The following data has a line with "3. **Set up environment variables**" and a line with "### Development Tools". Write out exactly those lines and all the lines between them.

....

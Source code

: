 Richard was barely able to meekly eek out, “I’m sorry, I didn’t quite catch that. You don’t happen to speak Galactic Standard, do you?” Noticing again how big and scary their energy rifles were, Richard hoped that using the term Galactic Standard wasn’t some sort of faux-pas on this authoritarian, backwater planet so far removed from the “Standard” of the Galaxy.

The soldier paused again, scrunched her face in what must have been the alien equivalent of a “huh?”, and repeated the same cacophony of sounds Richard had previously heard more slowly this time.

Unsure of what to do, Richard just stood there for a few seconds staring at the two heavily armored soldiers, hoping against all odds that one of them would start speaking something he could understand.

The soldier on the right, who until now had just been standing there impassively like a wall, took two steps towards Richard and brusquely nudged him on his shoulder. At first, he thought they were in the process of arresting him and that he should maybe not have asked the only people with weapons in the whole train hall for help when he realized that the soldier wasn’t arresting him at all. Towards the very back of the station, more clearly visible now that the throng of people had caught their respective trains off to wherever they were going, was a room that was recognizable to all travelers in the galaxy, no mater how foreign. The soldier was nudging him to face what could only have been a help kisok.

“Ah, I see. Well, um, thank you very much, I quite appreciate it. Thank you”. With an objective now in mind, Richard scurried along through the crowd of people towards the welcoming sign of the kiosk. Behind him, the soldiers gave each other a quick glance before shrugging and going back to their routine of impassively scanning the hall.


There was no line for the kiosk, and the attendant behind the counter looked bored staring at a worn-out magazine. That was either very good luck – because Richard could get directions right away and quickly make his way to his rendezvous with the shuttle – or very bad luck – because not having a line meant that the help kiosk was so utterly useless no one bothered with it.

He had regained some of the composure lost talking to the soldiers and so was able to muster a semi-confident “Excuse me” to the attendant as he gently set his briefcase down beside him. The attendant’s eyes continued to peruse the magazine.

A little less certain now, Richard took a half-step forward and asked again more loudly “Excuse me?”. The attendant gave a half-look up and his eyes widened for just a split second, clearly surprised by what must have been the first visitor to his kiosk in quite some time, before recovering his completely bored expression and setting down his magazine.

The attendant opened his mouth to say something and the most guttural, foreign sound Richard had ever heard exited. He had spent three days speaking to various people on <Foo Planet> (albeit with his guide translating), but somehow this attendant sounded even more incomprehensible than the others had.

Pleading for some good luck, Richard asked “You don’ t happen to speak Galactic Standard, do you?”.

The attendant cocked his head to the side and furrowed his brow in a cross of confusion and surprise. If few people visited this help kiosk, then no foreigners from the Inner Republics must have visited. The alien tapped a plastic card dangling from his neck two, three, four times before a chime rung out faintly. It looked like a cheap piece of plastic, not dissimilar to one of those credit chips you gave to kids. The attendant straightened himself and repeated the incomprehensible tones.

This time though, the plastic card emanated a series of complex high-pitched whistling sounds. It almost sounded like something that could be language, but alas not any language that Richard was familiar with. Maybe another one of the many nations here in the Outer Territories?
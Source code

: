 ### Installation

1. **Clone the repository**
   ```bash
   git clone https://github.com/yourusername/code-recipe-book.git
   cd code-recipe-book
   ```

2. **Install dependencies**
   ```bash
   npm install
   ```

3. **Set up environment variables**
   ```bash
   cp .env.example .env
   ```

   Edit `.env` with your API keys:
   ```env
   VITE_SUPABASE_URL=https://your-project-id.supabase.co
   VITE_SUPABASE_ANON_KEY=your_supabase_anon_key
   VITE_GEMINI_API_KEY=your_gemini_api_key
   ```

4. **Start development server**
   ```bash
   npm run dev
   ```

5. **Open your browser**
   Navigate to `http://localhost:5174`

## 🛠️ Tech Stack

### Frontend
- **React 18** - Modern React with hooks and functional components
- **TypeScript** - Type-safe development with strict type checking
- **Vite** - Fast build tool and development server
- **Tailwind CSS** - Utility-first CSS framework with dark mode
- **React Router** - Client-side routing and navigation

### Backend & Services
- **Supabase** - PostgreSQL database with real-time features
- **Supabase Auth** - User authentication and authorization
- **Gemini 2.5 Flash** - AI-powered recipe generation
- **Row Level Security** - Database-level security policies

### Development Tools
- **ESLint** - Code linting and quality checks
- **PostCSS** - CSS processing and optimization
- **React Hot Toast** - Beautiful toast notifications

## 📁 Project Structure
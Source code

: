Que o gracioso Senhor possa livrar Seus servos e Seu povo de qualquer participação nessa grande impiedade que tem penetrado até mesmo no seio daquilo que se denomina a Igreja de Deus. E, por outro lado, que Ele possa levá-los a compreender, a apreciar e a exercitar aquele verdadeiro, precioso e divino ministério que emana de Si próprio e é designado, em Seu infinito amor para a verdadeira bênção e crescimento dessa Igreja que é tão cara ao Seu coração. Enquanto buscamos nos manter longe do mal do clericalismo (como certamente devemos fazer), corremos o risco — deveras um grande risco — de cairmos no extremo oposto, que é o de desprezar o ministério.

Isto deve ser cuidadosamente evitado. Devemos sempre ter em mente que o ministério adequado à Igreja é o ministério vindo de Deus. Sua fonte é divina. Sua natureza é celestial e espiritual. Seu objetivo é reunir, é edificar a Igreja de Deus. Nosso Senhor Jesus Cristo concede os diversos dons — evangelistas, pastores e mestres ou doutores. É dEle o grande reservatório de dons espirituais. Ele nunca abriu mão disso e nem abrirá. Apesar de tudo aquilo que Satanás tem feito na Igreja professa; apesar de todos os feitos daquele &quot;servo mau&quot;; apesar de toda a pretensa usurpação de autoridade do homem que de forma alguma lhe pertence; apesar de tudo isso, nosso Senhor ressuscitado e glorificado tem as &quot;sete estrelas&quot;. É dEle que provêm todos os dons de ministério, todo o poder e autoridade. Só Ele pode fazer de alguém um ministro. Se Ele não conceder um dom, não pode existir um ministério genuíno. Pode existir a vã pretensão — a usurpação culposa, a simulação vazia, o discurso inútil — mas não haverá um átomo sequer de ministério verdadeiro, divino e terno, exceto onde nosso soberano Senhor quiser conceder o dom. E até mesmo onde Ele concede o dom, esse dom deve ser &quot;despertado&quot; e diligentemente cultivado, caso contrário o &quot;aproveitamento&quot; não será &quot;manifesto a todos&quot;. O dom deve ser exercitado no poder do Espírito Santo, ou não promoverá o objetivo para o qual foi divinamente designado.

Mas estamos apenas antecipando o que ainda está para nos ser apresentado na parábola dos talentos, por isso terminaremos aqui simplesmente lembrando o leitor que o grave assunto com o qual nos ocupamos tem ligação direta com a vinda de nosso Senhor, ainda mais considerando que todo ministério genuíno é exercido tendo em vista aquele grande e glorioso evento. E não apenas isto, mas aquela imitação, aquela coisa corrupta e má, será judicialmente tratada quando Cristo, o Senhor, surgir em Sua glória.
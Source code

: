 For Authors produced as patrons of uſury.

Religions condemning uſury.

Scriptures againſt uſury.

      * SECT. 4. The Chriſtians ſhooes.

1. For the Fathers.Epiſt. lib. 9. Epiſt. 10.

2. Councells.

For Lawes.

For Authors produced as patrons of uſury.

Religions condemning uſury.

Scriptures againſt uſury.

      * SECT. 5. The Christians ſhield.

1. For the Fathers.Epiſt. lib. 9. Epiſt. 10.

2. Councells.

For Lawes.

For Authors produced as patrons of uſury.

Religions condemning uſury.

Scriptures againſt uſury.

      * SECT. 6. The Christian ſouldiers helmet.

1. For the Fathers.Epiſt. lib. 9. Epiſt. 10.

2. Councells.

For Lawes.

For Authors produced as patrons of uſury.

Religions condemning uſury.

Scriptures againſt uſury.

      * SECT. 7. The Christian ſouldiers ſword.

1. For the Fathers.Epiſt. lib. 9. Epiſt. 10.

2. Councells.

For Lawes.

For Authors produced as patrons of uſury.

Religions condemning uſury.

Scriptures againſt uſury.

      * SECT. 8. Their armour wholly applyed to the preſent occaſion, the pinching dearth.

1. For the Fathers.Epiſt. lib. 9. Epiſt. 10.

....

RESPONSE TO THIS TASK:
3. **Set up environment variables**
   ```bash
   cp .env.example .env
   ```

   Edit `.env` with your API keys:
   ```env
   VITE_SUPABASE_URL=https://your-project-id.supabase.co
   VITE_SUPABASE_ANON_KEY=your_supabase_anon_key
   VITE_GEMINI_API_KEY=your_gemini_api_key
   ```

4. **Start development server**
   ```bash
   npm run dev
   ```

5. **Open your browser**
   Navigate to `http://localhost:5174`

## 🛠️ Tech Stack

### Frontend
- **React 18** - Modern React with hooks and functional components
- **TypeScript** - Type-safe development with strict type checking
- **Vite** - Fast build tool and development server
- **Tailwind CSS** - Utility-first CSS framework with dark mode
- **React Router** - Client-side routing and navigation

### Backend & Services
- **Supabase** - PostgreSQL database with real-time features
- **Supabase Auth** - User authentication and authorization
- **Gemini 2.5 Flash** - AI-powered recipe generation
- **Row Level Security** - Database-level security policies

### Development Tools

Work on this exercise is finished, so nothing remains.